MATERIAL PROVIDED Start Marker

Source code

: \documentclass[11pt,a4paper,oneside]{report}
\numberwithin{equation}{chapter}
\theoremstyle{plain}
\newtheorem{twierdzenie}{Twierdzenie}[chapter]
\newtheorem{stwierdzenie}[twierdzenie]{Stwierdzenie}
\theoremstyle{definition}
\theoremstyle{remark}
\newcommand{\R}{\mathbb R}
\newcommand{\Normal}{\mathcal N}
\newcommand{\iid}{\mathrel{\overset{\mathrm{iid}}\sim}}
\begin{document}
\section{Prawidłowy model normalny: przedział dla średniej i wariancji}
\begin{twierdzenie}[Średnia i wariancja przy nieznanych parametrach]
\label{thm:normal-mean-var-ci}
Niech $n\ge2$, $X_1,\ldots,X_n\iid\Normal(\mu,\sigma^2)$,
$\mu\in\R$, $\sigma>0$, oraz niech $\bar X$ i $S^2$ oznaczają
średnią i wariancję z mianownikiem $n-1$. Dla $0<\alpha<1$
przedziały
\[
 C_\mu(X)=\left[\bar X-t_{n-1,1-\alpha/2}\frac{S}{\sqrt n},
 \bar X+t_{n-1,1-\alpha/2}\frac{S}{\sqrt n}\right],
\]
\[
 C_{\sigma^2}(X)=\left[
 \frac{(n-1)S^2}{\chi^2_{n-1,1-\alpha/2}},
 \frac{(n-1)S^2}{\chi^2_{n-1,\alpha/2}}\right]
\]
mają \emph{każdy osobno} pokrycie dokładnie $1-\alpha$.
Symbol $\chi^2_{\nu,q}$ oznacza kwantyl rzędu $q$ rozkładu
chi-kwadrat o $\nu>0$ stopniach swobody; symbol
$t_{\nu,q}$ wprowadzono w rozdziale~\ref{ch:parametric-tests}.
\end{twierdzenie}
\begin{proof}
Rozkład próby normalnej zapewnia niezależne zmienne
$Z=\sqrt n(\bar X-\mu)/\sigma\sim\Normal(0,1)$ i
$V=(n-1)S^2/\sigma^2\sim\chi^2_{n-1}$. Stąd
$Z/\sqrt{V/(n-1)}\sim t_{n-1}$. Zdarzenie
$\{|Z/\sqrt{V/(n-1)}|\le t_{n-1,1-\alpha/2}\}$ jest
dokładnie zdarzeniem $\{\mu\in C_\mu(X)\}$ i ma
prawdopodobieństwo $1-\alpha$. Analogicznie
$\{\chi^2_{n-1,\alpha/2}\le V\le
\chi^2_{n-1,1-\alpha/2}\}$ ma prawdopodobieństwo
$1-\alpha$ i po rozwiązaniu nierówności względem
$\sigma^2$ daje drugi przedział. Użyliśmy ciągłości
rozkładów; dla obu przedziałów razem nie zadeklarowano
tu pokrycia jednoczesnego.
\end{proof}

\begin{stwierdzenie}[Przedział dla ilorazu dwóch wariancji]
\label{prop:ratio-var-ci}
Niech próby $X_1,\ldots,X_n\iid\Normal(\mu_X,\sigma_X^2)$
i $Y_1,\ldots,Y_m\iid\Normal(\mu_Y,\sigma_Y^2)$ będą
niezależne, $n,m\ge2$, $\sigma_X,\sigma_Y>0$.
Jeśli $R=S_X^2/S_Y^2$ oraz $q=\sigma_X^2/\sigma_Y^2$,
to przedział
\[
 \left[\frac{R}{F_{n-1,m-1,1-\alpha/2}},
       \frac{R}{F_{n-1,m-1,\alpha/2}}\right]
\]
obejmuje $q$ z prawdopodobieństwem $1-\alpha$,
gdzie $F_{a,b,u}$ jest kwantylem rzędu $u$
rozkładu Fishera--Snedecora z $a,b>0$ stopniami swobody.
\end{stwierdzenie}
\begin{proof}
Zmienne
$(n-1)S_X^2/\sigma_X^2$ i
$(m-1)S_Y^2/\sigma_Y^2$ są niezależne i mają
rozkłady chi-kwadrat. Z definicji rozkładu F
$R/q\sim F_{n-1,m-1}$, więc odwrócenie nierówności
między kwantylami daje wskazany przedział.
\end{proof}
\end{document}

MATERIAL PROVIDED End Marker

| WHAT TO WORK ON |
The line containing "Rozkład próby normalnej" and all lines after it, through the last line of the data, should be retyped exactly.

| WRITTEN RESPONSE |
Rozkład próby normalnej zapewnia niezależne zmienne
$Z=\sqrt n(\bar X-\mu)/\sigma\sim\Normal(0,1)$ i
$V=(n-1)S^2/\sigma^2\sim\chi^2_{n-1}$. Stąd
$Z/\sqrt{V/(n-1)}\sim t_{n-1}$. Zdarzenie
$\{|Z/\sqrt{V/(n-1)}|\le t_{n-1,1-\alpha/2}\}$ jest
dokładnie zdarzeniem $\{\mu\in C_\mu(X)\}$ i ma
prawdopodobieństwo $1-\alpha$. Analogicznie
$\{\chi^2_{n-1,\alpha/2}\le V\le
\chi^2_{n-1,1-\alpha/2}\}$ ma prawdopodobieństwo
$1-\alpha$ i po rozwiązaniu nierówności względem
$\sigma^2$ daje drugi przedział. Użyliśmy ciągłości
rozkładów; dla obu przedziałów razem nie zadeklarowano
tu pokrycia jednoczesnego.
\end{proof}

\begin{stwierdzenie}[Przedział dla ilorazu dwóch wariancji]
\label{prop:ratio-var-ci}
Niech próby $X_1,\ldots,X_n\iid\Normal(\mu_X,\sigma_X^2)$
i $Y_1,\ldots,Y_m\iid\Normal(\mu_Y,\sigma_Y^2)$ będą
niezależne, $n,m\ge2$, $\sigma_X,\sigma_Y>0$.
Jeśli $R=S_X^2/S_Y^2$ oraz $q=\sigma_X^2/\sigma_Y^2$,
to przedział
\[
 \left[\frac{R}{F_{n-1,m-1,1-\alpha/2}},
       \frac{R}{F_{n-1,m-1,\alpha/2}}\right]
\]
obejmuje $q$ z prawdopodobieństwem $1-\alpha$,
gdzie $F_{a,b,u}$ jest kwantylem rzędu $u$
rozkładu Fishera--Snedecora z $a,b>0$ stopniami swobody.
\end{stwierdzenie}
\begin{proof}
Zmienne
$(n-1)S_X^2/\sigma_X^2$ i
$(m-1)S_Y^2/\sigma_Y^2$ są niezależne i mają
rozkłady chi-kwadrat. Z definicji rozkładu F
$R/q\sim F_{n-1,m-1}$, więc odwrócenie nierówności
między kwantylami daje wskazany przedział.
\end{proof}
\end{document}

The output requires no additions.